Brief: Filter the listing so that only lines with the word "keyBy" remain.

Dataset excerpts:

★ ★ ★ ★ ★ ★ ★

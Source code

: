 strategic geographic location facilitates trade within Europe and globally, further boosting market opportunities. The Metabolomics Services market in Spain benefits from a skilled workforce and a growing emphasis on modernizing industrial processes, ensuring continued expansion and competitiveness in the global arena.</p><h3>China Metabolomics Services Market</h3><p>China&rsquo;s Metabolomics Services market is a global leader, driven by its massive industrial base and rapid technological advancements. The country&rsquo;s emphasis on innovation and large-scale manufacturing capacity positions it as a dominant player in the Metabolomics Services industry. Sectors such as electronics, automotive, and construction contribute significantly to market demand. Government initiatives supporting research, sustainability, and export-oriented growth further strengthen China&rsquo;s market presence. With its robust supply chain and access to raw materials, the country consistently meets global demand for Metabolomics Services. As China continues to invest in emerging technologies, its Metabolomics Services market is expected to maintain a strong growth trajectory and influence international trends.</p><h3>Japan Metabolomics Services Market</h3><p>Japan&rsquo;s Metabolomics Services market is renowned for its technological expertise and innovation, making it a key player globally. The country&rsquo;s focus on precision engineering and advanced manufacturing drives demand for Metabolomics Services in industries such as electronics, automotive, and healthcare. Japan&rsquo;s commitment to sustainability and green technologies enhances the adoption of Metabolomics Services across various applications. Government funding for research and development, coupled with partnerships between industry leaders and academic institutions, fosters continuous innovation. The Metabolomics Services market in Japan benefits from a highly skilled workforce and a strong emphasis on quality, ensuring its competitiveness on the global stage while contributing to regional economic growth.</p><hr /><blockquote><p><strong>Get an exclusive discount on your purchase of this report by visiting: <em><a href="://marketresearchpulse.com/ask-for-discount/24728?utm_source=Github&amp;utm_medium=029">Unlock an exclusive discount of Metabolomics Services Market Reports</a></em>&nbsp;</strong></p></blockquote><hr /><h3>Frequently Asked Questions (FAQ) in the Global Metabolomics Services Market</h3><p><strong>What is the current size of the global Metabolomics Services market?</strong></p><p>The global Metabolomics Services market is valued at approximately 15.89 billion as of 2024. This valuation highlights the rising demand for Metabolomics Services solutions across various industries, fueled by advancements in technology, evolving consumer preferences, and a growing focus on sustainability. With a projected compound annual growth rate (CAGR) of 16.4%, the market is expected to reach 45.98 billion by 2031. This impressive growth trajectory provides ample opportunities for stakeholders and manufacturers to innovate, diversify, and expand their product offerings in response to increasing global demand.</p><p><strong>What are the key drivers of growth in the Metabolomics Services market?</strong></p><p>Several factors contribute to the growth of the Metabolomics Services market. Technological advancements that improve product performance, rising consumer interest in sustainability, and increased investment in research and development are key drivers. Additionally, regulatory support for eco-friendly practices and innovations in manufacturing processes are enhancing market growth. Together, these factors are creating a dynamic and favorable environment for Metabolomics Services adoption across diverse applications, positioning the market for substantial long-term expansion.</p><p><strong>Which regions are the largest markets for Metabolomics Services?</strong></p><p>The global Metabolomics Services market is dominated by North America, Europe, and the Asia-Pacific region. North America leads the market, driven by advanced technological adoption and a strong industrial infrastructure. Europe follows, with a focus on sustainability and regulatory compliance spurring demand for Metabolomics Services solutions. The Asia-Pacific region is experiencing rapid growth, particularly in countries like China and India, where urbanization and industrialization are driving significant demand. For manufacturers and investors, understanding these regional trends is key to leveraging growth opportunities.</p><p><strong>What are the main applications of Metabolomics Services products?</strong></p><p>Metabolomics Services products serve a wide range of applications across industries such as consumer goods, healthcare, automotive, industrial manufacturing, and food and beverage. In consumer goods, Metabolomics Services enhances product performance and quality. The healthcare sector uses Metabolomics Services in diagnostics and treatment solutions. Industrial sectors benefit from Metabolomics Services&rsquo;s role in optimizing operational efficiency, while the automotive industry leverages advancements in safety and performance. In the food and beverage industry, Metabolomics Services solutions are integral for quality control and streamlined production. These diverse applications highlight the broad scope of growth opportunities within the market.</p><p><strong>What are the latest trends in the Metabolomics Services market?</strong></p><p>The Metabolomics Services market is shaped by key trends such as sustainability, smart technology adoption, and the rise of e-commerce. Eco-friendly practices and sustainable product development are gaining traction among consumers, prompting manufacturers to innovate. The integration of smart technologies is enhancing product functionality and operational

★ ★ ★ ★ ★ ★ ★

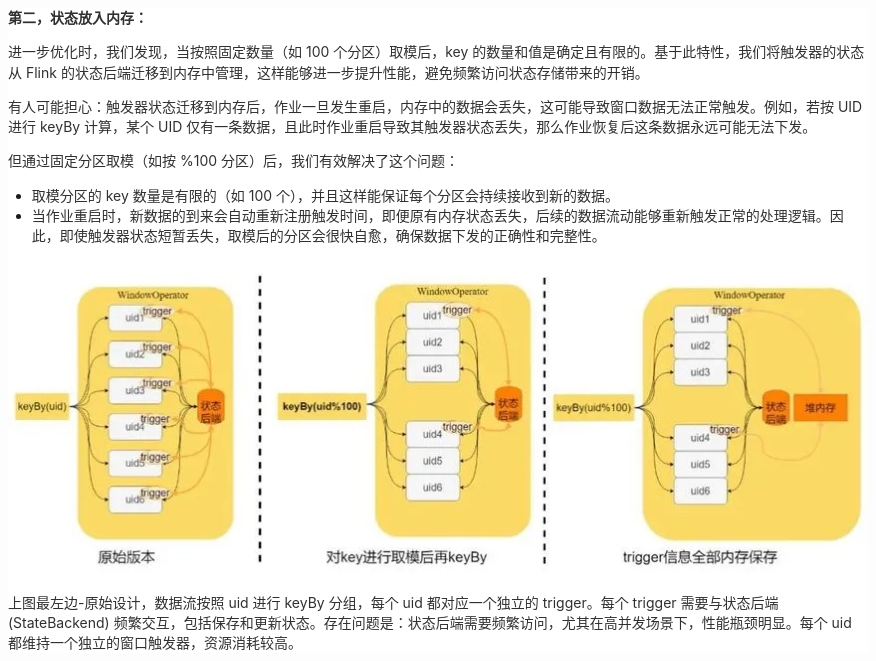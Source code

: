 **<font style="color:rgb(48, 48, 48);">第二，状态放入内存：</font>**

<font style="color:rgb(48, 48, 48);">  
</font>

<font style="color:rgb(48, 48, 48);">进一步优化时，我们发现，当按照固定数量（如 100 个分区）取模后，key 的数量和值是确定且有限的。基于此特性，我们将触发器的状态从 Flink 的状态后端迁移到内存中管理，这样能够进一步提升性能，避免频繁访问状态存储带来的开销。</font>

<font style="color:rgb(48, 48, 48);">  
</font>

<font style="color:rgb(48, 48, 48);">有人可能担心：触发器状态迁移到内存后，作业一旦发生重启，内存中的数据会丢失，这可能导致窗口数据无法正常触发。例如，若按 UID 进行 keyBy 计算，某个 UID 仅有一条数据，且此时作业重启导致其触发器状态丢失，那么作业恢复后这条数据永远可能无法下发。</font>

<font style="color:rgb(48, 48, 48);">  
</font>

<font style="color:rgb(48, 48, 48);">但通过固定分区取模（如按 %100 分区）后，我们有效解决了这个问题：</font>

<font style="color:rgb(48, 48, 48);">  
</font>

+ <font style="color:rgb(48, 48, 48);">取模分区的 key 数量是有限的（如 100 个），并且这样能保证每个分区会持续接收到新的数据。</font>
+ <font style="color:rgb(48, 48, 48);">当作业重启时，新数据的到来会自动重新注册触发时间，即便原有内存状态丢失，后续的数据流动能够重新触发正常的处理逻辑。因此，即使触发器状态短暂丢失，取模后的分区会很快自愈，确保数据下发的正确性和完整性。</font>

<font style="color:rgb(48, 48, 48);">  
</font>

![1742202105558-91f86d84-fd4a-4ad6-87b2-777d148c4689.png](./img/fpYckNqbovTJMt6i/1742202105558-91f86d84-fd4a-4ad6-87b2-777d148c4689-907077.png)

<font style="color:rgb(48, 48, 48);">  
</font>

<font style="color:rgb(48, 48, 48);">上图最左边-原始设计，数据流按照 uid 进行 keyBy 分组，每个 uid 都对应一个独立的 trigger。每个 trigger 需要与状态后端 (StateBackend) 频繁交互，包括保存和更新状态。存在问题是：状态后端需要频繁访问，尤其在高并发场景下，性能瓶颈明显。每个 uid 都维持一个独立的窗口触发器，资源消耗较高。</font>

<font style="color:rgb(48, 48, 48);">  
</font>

★ ★ ★ ★ ★ ★ ★

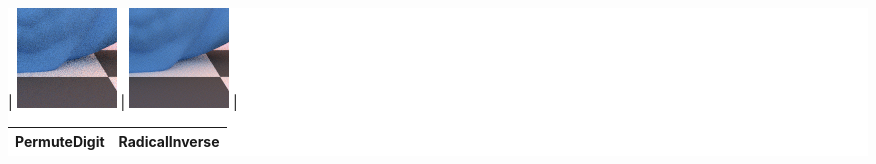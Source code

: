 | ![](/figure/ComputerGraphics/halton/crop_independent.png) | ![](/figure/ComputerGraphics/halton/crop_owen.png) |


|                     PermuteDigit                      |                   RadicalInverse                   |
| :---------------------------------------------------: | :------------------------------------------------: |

★ ★ ★ ★ ★ ★ ★

Answer section:
<font style="color:rgb(48, 48, 48);">有人可能担心：触发器状态迁移到内存后，作业一旦发生重启，内存中的数据会丢失，这可能导致窗口数据无法正常触发。例如，若按 UID 进行 keyBy 计算，某个 UID 仅有一条数据，且此时作业重启导致其触发器状态丢失，那么作业恢复后这条数据永远可能无法下发。</font>
<font style="color:rgb(48, 48, 48);">上图最左边-原始设计，数据流按照 uid 进行 keyBy 分组，每个 uid 都对应一个独立的 trigger。每个 trigger 需要与状态后端 (StateBackend) 频繁交互，包括保存和更新状态。存在问题是：状态后端需要频繁访问，尤其在高并发场景下，性能瓶颈明显。每个 uid 都维持一个独立的窗口触发器，资源消耗较高。</font>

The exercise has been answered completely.